### Task instructions:
If a line in the entries below includes "assets", show that line.

### Records to use:
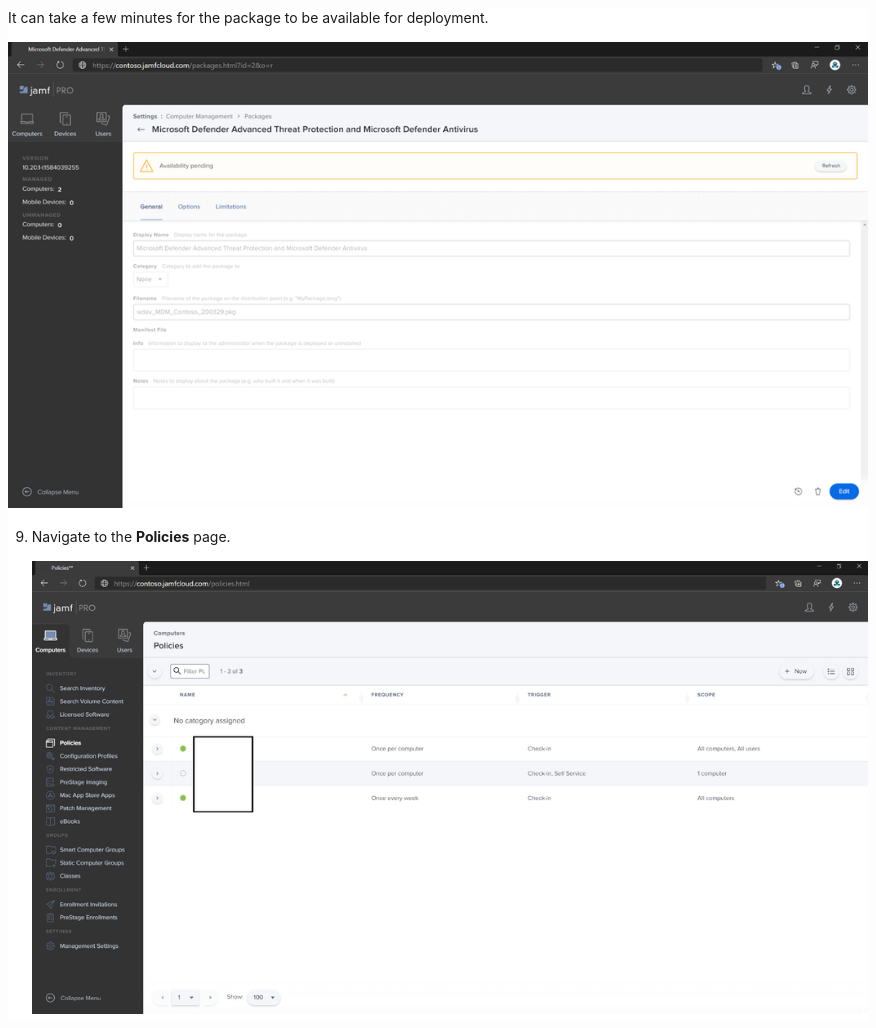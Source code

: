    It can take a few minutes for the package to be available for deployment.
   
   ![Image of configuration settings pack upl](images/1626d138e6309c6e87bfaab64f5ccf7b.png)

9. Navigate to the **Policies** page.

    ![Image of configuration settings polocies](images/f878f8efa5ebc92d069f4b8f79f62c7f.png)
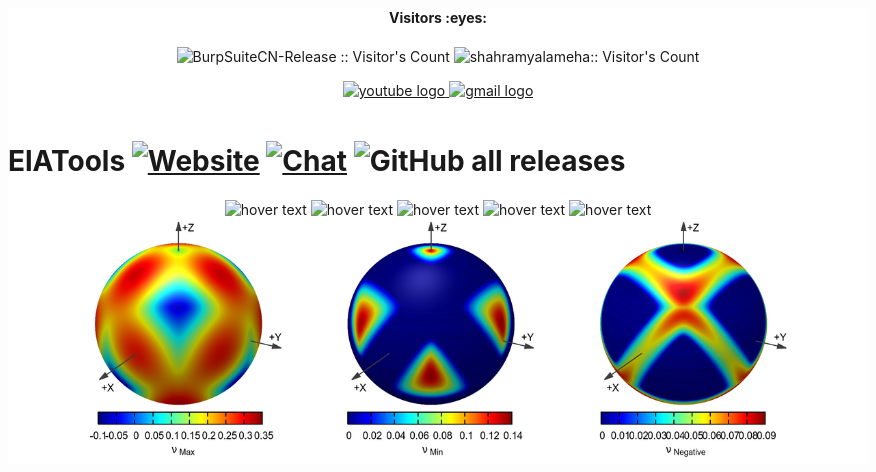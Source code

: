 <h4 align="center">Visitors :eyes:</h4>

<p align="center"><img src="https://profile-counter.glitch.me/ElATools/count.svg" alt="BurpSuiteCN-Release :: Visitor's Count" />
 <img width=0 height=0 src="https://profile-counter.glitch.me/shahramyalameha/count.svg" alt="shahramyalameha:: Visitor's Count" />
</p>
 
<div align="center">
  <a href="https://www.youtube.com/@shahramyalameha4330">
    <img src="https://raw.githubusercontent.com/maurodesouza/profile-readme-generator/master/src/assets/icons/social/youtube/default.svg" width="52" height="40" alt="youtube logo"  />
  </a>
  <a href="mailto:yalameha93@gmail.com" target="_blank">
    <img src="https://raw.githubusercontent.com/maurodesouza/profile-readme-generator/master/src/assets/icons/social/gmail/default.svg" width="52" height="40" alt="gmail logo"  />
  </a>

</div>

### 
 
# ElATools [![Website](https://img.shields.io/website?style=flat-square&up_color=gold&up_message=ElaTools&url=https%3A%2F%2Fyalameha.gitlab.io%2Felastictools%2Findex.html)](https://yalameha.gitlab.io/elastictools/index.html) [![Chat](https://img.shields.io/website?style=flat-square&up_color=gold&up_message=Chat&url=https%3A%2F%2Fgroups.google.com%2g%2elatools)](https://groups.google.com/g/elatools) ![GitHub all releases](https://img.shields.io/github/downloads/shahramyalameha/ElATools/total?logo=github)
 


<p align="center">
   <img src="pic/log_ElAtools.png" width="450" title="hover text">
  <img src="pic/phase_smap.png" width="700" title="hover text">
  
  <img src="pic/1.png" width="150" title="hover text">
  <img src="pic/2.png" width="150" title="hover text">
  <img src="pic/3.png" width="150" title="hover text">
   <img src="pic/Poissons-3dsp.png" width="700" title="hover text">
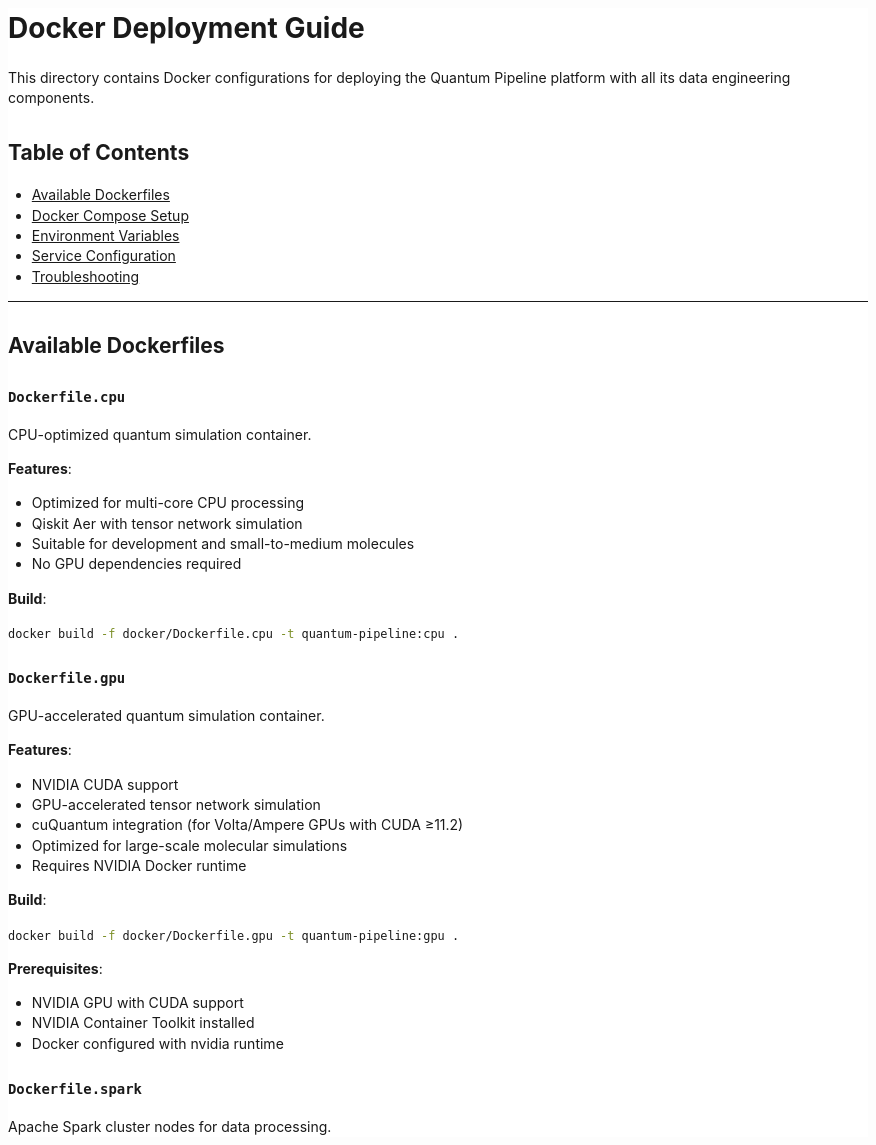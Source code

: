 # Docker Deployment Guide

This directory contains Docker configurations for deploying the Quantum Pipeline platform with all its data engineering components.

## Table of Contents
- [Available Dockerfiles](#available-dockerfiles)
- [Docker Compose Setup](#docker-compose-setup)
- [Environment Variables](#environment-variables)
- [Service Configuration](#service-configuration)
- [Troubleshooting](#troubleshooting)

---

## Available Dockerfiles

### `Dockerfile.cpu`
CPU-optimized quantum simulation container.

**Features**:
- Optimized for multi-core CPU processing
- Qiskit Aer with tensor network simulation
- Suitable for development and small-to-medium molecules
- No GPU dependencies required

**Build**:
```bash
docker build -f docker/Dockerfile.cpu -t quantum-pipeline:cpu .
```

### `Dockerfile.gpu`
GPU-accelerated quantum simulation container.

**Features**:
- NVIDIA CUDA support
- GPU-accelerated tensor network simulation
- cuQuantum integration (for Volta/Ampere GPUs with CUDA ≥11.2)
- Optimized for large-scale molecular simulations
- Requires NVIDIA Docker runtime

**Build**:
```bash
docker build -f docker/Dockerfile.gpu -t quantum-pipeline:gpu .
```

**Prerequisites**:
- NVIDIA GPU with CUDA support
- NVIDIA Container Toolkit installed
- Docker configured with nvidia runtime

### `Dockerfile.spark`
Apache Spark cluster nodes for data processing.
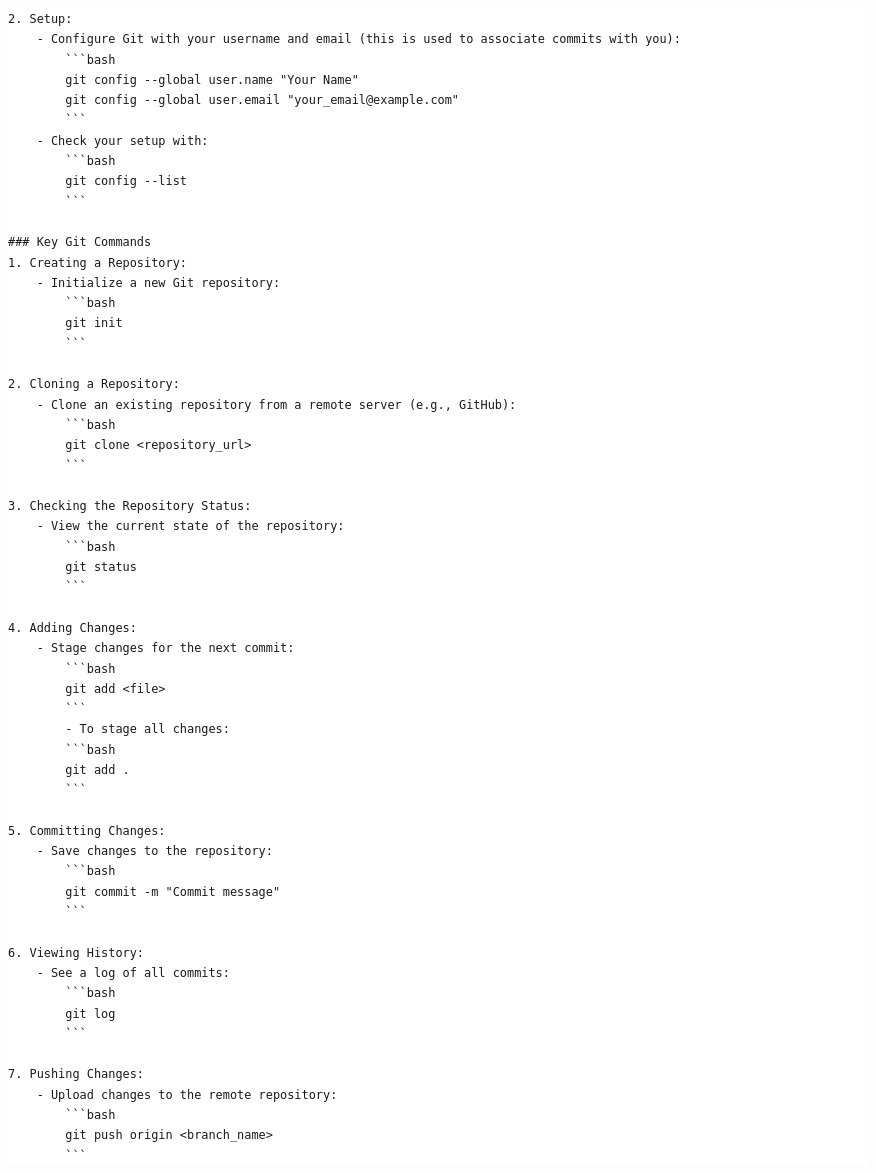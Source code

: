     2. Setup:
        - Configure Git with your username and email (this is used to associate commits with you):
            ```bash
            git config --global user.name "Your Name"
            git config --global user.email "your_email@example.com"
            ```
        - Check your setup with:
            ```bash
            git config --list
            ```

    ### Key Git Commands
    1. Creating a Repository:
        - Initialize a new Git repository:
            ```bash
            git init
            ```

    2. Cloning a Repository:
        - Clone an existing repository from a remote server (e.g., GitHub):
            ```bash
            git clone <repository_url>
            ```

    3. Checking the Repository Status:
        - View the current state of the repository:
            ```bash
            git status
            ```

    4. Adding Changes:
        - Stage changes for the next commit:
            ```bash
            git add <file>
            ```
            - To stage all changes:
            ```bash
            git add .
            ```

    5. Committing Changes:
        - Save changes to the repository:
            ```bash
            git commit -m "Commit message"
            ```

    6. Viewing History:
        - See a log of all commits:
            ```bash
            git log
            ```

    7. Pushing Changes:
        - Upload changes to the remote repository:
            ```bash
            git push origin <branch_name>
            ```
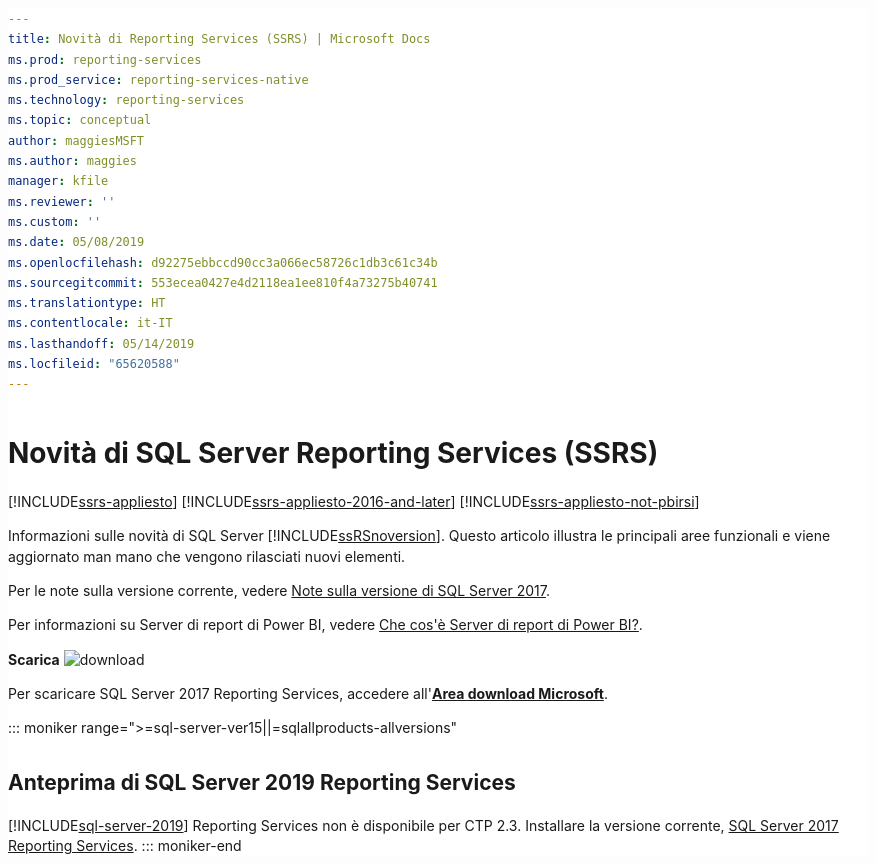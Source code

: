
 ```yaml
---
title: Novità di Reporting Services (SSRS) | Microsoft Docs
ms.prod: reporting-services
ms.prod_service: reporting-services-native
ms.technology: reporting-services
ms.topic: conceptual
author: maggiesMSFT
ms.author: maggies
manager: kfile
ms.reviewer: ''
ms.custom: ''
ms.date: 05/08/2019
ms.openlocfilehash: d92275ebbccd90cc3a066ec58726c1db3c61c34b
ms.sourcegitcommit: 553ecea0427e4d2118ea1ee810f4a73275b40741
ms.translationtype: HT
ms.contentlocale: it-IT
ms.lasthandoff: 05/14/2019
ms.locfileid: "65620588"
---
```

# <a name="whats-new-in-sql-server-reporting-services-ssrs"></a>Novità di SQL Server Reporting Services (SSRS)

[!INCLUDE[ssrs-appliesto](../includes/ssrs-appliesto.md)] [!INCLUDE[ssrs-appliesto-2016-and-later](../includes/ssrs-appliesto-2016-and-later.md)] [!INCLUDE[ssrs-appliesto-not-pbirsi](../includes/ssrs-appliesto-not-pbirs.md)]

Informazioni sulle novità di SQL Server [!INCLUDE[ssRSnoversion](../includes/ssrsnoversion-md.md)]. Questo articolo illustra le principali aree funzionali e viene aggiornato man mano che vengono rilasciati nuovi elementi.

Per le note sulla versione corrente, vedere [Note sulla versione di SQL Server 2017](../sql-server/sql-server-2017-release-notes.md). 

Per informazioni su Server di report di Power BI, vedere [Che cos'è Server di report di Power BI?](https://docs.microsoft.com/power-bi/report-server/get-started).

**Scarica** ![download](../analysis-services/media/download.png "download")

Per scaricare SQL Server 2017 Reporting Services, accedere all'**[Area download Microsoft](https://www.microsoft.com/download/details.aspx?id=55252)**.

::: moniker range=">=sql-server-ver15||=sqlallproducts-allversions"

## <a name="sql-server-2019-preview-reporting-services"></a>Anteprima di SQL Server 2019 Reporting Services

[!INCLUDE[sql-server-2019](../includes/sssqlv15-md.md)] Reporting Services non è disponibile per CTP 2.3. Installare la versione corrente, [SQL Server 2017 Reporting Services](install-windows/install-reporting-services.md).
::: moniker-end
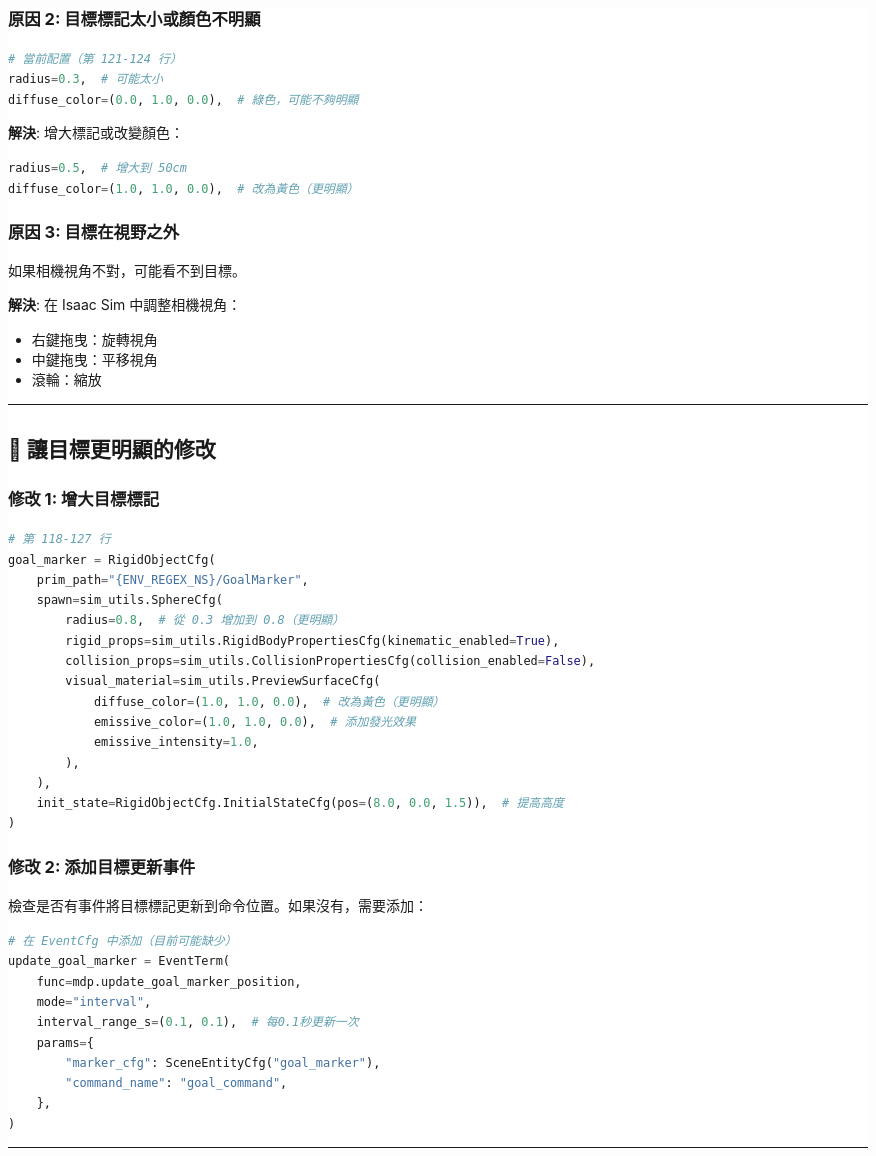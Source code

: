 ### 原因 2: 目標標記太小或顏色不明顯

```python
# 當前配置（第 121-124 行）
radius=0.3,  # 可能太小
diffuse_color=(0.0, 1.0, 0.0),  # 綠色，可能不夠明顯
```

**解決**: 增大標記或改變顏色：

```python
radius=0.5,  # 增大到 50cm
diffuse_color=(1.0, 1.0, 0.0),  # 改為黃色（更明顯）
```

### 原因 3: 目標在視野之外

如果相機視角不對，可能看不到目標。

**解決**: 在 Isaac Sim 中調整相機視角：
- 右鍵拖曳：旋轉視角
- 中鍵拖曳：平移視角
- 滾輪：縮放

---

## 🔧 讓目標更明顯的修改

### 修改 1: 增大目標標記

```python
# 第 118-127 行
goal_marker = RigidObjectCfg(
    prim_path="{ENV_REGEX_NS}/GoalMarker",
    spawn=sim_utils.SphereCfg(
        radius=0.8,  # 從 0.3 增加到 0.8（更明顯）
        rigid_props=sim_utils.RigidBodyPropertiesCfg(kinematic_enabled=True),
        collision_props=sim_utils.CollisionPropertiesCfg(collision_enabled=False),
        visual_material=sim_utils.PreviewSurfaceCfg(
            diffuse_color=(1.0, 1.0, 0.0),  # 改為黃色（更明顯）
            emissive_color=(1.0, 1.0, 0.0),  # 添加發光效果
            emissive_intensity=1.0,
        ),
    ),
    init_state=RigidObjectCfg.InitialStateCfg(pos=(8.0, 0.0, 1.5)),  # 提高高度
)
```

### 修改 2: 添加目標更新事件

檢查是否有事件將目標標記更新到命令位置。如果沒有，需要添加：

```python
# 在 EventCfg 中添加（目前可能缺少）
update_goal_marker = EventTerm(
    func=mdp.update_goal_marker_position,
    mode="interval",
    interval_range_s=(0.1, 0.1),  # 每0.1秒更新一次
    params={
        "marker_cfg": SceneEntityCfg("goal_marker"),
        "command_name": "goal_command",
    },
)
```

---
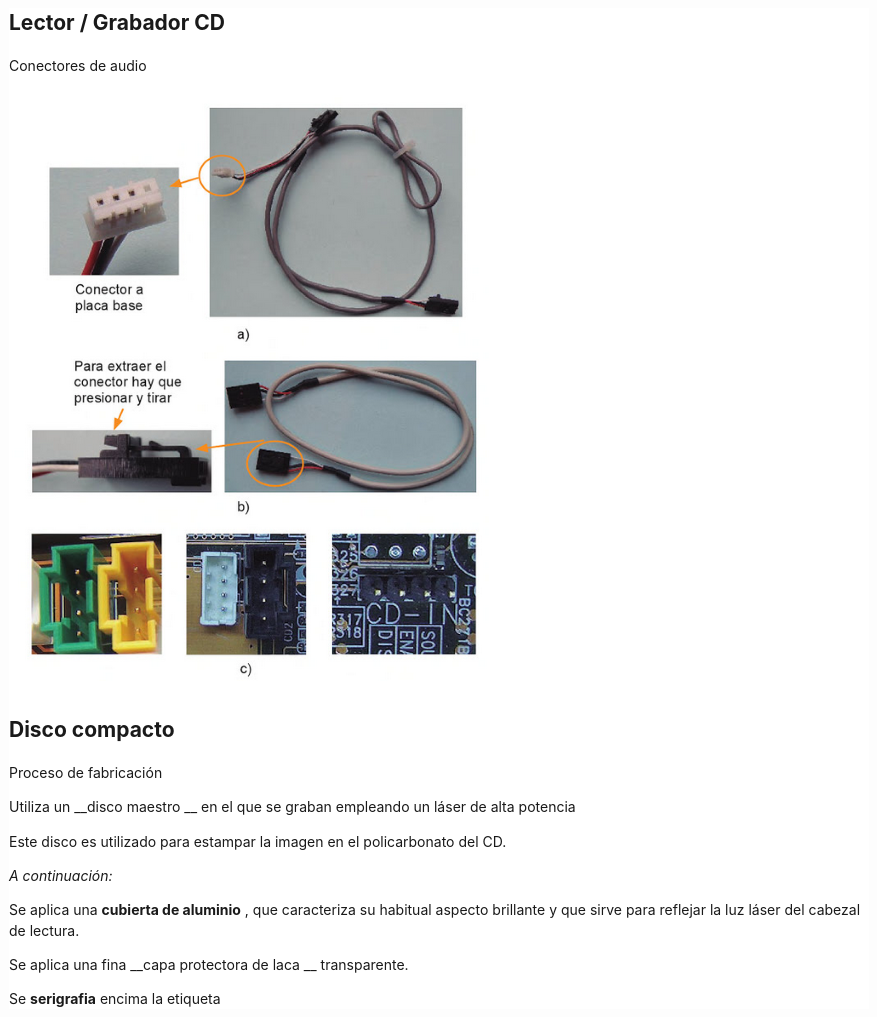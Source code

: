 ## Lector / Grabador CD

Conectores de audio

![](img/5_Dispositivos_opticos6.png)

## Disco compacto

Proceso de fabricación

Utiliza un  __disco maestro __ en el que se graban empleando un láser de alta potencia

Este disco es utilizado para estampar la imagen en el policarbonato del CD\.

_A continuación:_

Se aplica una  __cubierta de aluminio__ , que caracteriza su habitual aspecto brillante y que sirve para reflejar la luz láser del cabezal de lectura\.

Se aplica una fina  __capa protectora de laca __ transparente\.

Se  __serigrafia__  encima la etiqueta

### Answer to this task:
    <img src="https://raw.githubusercontent.com/maurodesouza/profile-readme-generator/master/src/assets/icons/social/youtube/default.svg" width="52" height="40" alt="youtube logo"  />
    <img src="https://raw.githubusercontent.com/maurodesouza/profile-readme-generator/master/src/assets/icons/social/gmail/default.svg" width="52" height="40" alt="gmail logo"  />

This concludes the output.